After he finished terrorizing the opposing teams' players in the Northern Region, Andy Heck spread his terror onto the top-program college stadiums across the nation. The 1985 Woodson grad's name is still spoken in reverence in the local football circles.
"He was one of the most formidable big kids I have ever seen play football," said former T.C. Williams football coach, Glenn Furman. "We designed our offense to run where he wasn't." Furman remembers Heck in his role as a linebacker, and even a quarterback at times. Other coaches remember him in different positions.
"He was a devastating blocker," said Mark Bendorf, the current head football coach at Robinson and former assistant at Mt. Vernon, who remembers Heck as a very good tight end. "I remember our defensive tackle being very sore [after a game against Woodson]." The Mt. Vernon team Bendorf helped coach won the state title in 1983, but lost the game to Woodson. "[Heck] was their best player," he said.
In September of 1983, the Fairfax Tribune published an article about the big upset, a 20-0 Woodson win over Mt. Vernon. The article reads: "The game remained 7-0 at the end of three periods. On the first play in the fourth, Woodson's Andy Heck, who had a leaping "skyscraper" first-half interception, made his second big play, stripping a bobbling ball away from Procter and racing to the Majors' 30."
THAT ANDY HECK PLAYED both sides of the ball was obvious from other articles written during the time.
Woodson's former coach, John Cox, was quoted in the 1983 Connection football preview as saying, "We are not that deep so we have four guys playing two ways but that is also a credit to their athletic ability."
The Mt. Vernon head coach at the time, Bruce Patrick, said Heck was a dominant player. He said that Mt. Vernon won two regional championships during Heck's time at Woodson, and that the Cavaliers defeated the Majors both times. Patrick added that games against the Cavaliers were simply physical, and that Heck stood out in those games.
"He was 6-foot-6, but he could run, he was agile and he had great jumping ability," said Patrick.
On top of his football accomplishments with Woodson, Heck was also a basketball star and a track and field competitor. In 1984, Andy Heck earned a discus state title in outdoor track and field.
"He was a tight end, he played defense, he played basketball and he could throw a discus, and that says a lot about his athletic ability," said Patrick.
The former Groveton High School coach, Gerry Pannoni - who also spent some time as a head coach at Woodson - remembers Heck as a middle linebacker and a tight end.
"He was a beast," said Pannoni, echoing the thoughts of other coaches on Heck's physical abilities. "Few kids played football the way he did back then.
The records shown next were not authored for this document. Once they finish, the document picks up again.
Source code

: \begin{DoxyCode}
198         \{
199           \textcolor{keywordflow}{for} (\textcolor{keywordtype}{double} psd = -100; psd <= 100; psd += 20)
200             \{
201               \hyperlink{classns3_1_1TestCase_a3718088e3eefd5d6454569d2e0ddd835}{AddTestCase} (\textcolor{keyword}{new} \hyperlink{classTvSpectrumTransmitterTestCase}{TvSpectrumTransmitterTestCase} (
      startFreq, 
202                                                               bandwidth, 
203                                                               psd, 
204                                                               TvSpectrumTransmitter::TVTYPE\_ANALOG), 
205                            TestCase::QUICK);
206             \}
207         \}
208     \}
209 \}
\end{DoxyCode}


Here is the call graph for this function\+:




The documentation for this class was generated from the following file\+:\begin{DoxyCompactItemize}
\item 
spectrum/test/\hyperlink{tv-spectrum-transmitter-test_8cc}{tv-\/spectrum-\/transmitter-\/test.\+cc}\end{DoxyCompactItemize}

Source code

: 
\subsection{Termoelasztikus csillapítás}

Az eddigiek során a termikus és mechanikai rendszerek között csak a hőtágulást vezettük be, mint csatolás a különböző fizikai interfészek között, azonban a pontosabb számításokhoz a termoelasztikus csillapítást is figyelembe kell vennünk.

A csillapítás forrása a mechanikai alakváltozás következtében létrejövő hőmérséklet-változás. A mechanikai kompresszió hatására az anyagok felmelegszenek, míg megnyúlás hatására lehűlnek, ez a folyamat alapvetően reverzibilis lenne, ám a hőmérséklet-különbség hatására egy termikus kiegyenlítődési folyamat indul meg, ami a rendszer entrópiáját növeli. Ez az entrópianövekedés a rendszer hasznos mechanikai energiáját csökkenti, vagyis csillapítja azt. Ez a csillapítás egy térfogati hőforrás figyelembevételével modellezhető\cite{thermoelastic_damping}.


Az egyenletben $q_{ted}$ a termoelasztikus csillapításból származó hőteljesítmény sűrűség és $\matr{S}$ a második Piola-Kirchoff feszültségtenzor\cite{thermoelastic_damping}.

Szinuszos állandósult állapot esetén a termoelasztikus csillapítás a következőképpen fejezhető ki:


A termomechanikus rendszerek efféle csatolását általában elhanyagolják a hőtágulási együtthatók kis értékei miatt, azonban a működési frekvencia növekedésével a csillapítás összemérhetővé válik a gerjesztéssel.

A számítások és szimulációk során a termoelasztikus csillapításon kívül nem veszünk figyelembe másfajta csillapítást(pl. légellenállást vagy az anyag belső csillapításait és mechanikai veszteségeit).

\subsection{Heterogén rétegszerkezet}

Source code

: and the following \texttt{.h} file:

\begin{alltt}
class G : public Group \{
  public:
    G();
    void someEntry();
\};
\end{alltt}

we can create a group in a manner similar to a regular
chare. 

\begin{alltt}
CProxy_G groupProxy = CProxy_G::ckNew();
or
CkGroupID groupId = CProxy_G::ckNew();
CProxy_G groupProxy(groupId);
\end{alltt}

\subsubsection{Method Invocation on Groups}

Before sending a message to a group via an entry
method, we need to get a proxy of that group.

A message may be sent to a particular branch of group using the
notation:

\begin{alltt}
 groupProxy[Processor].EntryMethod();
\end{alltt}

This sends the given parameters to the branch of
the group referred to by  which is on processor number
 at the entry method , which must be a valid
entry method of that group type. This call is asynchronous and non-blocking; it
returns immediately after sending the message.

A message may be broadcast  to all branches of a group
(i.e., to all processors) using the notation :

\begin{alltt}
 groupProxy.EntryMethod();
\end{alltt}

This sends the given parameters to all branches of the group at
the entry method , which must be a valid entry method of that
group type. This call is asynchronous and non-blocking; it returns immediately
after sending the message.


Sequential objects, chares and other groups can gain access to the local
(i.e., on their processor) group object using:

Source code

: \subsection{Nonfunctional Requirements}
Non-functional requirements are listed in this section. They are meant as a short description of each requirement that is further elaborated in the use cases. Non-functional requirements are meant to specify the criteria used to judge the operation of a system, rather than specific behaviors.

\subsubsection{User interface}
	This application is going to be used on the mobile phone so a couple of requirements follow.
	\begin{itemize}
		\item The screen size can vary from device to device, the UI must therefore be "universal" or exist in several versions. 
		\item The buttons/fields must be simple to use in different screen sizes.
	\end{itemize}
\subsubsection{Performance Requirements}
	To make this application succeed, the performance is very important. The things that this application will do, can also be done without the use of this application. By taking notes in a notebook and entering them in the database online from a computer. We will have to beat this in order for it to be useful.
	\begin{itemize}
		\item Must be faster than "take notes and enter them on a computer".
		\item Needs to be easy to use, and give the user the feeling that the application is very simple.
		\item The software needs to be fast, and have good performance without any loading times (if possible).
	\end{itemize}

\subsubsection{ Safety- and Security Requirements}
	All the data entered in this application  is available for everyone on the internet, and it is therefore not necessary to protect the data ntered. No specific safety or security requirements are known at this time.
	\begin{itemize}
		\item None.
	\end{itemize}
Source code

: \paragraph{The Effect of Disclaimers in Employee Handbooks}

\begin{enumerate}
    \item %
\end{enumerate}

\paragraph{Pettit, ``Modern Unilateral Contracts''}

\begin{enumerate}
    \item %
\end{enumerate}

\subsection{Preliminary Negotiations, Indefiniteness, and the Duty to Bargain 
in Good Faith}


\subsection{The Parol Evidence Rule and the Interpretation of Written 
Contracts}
He was a big kid who could run the field. On offense, he was blocking the whole side of the line."
AFTER COUNTLESS BIG PLAYS at Woodson, Heck went to Notre Dame to play football. The Fighting Irish went 12-0 in 1988, with Heck as one the team's captains. That team, Heck's senior year, won the national championship, and Heck was selected as a first-team All-American. He played tight end for Notre Dame at first, but then switched over to play as an offensive tackle. Heck was drafted in the first round of the 1989 NFL Draft by the Seattle Seahawks, 15th overall. He played five seasons with the Seahawks, in four of which he played all 16 games. He then left Seattle for the Chicago Bears, and played another five seasons in Chicago. He finished his 12-year NFL career in Washington, playing the last two years with the Redskins. Altogether, Heck played in 185 NFL games from 1989 to 2000.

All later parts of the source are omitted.